In this case, it is advantageous if the push bench has a roller carriage which is arranged laterally to the loop bed and can be moved parallel to the impact direction of the push bench, wherein the roller carriage has at least two roller bearing arrangements which are arranged indirectly on the roller carriage in the relevant exchange position. By this design, the pipe push bench and surrounding units can be replaced very quickly. In this way, all the cylinders to be exchanged can be prepared on the roller changer, the cylinders to be exchanged can be transferred to the roller changer by means of the transverse transport device during the exchange, and the position of the roller changer can then be rearranged in such a way that the cylinders to be exchanged are located in the exchange position in order to be transferred into the cylinder receptacle by means of the transverse transport device.

In particular, when the roller changer has at least two sets of two roller bearing arrangements, it is possible to provide roller assemblies arranged in a compact manner relative to one another very quickly, wherein the two roller bearing arrangements belonging to the first bearing arrangement are arranged at intervals on the roller changer in accordance with the respective change position, and the two roller bearing arrangements belonging to the second bearing arrangement are arranged at intervals on the roller changer in accordance with the respective change position, wherein the two bearing arrangements are arranged on the roller changer offset parallel to the impact direction of the push bench by an offset. Any of the two replacement positions of the support device can then be realized simultaneously by the offset.

If the offset is smaller than the length of the ring bed, preferably smaller than the distance between the first and the last support means of any one of the support assemblies in the impact direction of the push bench, in particular smaller than the distance between two adjacent support means of any one of the support assemblies, the path of the roller change carriage during the change can be reduced or at least significantly reduced and thus the change process can be accelerated.

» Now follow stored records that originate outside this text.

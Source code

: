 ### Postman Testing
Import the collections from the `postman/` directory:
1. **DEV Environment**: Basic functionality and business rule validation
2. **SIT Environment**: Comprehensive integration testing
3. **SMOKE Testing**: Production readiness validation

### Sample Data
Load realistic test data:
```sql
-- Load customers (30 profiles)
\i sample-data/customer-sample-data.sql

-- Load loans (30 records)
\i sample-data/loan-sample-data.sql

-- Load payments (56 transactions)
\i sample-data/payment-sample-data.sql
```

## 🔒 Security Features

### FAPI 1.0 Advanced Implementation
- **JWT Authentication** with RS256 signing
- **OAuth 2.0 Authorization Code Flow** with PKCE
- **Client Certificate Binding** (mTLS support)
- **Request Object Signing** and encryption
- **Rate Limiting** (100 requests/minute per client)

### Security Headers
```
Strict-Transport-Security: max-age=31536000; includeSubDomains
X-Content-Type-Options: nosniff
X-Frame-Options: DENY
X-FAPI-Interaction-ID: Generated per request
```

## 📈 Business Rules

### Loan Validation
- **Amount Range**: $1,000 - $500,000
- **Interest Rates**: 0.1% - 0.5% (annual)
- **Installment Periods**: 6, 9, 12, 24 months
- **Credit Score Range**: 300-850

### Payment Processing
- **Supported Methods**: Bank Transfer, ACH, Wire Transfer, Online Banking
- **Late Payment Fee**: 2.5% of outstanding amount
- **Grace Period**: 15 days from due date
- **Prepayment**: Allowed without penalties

It should also be mentioned here that the distance of any two adjacent supporting means does not have to be the distance of the supporting means next to each other if the rollers are not arranged equidistantly.

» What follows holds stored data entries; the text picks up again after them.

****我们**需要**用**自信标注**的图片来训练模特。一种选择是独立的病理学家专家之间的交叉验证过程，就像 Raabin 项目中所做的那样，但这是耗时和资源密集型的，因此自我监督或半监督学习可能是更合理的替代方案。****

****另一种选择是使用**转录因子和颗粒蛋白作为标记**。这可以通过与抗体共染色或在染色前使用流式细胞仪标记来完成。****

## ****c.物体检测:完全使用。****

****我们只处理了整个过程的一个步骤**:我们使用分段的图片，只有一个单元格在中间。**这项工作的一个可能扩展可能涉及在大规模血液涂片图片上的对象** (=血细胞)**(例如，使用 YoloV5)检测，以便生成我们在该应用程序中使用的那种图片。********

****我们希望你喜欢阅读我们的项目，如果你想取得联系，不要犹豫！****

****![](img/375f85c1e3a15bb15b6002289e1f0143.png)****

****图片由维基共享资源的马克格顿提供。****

In particular, the safety of the push bench can be increased if at least one roller receptacle has an overload protection which can be opened upward and/or a locking device which acts parallel to the transverse conveyor, by means of which the roller located in the roller receptacle can be moved upward when the push bench is overloaded, and the locking device prevents the roller from being moved out in the direction of the transverse conveyor. It is clear that the upwardly openable overload protection can be configured in many ways, as long as it is possible here to prevent the drum from being unintentionally moved out sideways. In particular, it works well at the side of the push bench, since removal does not take place sideways as in replacement. In particular, this can improve the safety of operation. The locking means acting parallel to the transverse conveyor may be realized, for example, by means of a protective wall, a latch in a guide rail or the like. In this way lateral dislodgement and the associated potential hazards to humans and machinery can be minimized when overload occurs during an impact.

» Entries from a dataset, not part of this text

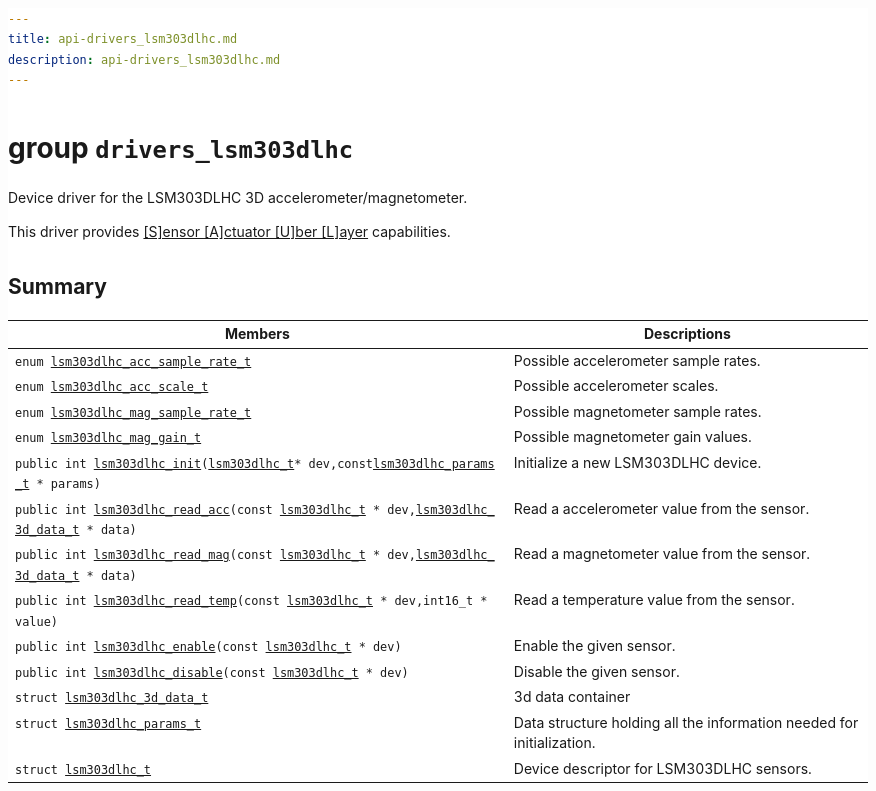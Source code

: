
 ```yaml
---
title: api-drivers_lsm303dlhc.md
description: api-drivers_lsm303dlhc.md
---
```

# group `drivers_lsm303dlhc` 

Device driver for the LSM303DLHC 3D accelerometer/magnetometer.

This driver provides [[S]ensor [A]ctuator [U]ber [L]ayer](./doc/starlight-docs/src/content/docs/apidoc/api-undefined.md#group__drivers__saul) capabilities.

## Summary

 Members                        | Descriptions                                
--------------------------------|---------------------------------------------
`enum `[`lsm303dlhc_acc_sample_rate_t`](#group__drivers__lsm303dlhc_1ga8d8eb6d518659b92eaf3f559a7701f84)            | Possible accelerometer sample rates.
`enum `[`lsm303dlhc_acc_scale_t`](#group__drivers__lsm303dlhc_1ga14717a90270e848d48adbd670021864b)            | Possible accelerometer scales.
`enum `[`lsm303dlhc_mag_sample_rate_t`](#group__drivers__lsm303dlhc_1gae0e4b5699378a68a1c622925dacec439)            | Possible magnetometer sample rates.
`enum `[`lsm303dlhc_mag_gain_t`](#group__drivers__lsm303dlhc_1ga388a4733819b2541d067f4c60214d882)            | Possible magnetometer gain values.
`public int `[`lsm303dlhc_init`](#group__drivers__lsm303dlhc_1ga854619224ac68f0321d6304995bb15ea)`(`[`lsm303dlhc_t`](./doc/starlight-docs/src/content/docs/apidoc/api-drivers_lsm303dlhc.md#structlsm303dlhc__t)` * dev,const `[`lsm303dlhc_params_t`](./doc/starlight-docs/src/content/docs/apidoc/api-drivers_lsm303dlhc.md#structlsm303dlhc__params__t)` * params)`            | Initialize a new LSM303DLHC device.
`public int `[`lsm303dlhc_read_acc`](#group__drivers__lsm303dlhc_1ga6fbfc5ba1fd3a9a8ea8122599b2e4775)`(const `[`lsm303dlhc_t`](./doc/starlight-docs/src/content/docs/apidoc/api-drivers_lsm303dlhc.md#structlsm303dlhc__t)` * dev,`[`lsm303dlhc_3d_data_t`](./doc/starlight-docs/src/content/docs/apidoc/api-drivers_lsm303dlhc.md#structlsm303dlhc__3d__data__t)` * data)`            | Read a accelerometer value from the sensor.
`public int `[`lsm303dlhc_read_mag`](#group__drivers__lsm303dlhc_1gaa2d5b53f1cb29a252184b45fd6fa972a)`(const `[`lsm303dlhc_t`](./doc/starlight-docs/src/content/docs/apidoc/api-drivers_lsm303dlhc.md#structlsm303dlhc__t)` * dev,`[`lsm303dlhc_3d_data_t`](./doc/starlight-docs/src/content/docs/apidoc/api-drivers_lsm303dlhc.md#structlsm303dlhc__3d__data__t)` * data)`            | Read a magnetometer value from the sensor.
`public int `[`lsm303dlhc_read_temp`](#group__drivers__lsm303dlhc_1ga2a8076525809ed1bd959bc3a64bea945)`(const `[`lsm303dlhc_t`](./doc/starlight-docs/src/content/docs/apidoc/api-drivers_lsm303dlhc.md#structlsm303dlhc__t)` * dev,int16_t * value)`            | Read a temperature value from the sensor.
`public int `[`lsm303dlhc_enable`](#group__drivers__lsm303dlhc_1ga1a82a71232bd6b16049138f25c6d89f9)`(const `[`lsm303dlhc_t`](./doc/starlight-docs/src/content/docs/apidoc/api-drivers_lsm303dlhc.md#structlsm303dlhc__t)` * dev)`            | Enable the given sensor.
`public int `[`lsm303dlhc_disable`](#group__drivers__lsm303dlhc_1ga4c036fcc944a900b5eef88ef0b80aa53)`(const `[`lsm303dlhc_t`](./doc/starlight-docs/src/content/docs/apidoc/api-drivers_lsm303dlhc.md#structlsm303dlhc__t)` * dev)`            | Disable the given sensor.
`struct `[`lsm303dlhc_3d_data_t`](#structlsm303dlhc__3d__data__t) | 3d data container
`struct `[`lsm303dlhc_params_t`](#structlsm303dlhc__params__t) | Data structure holding all the information needed for initialization.
`struct `[`lsm303dlhc_t`](#structlsm303dlhc__t) | Device descriptor for LSM303DLHC sensors.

According to another aspect of the invention, the manufacture of seamless metal tubes, especially for medium and large diameters, and for seamless metal tubes having a diameter exceeding 7 inches (i.e., 17.78 cm), can be accomplished at low cost by a push bench having a push rod and at least two rollers housed in a loop bed, wherein the push rod guide includes at least one guide mechanism having an adjustable guide bore. If the guide bore is matched to each ram at the time of ram replacement, rams with different diameters can be used without problems and therefore without additional expenditure. The mandrel guide proposed here makes it possible to prevent the hollow billet or tube blank from bending in a structurally reliable manner, in particular to prevent or minimize damage to the rollers.

It is also advantageous if the guide mechanism has a preferably openable guide support, on which at least two guide elements are arranged, which can be adjusted by means of an adjusting tool and each have a guide surface for contacting the ejector pin. This makes it possible to fit different push rods in a structurally simple manner.

The adjusting means may be of different kinds, e.g. hydraulic, electric and/or mechanical.

According to another aspect of the invention, the manufacture of seamless metal tubes, especially for medium and large diameters, and for seamless metal tubes with a diameter exceeding 7 inches (i.e. 17.78 cm), can also be achieved at low cost by a push bench having a push rod and at least two rollers placed in a loop bed, wherein the rollers or rolls of the rollers are arranged in the rollers according to a bore direction which is inclined at an angle greater than zero degrees and less than 180 degrees with respect to the mounting direction of the rollers. Thereby, various applications of the drum can be well realized, thereby reducing costs.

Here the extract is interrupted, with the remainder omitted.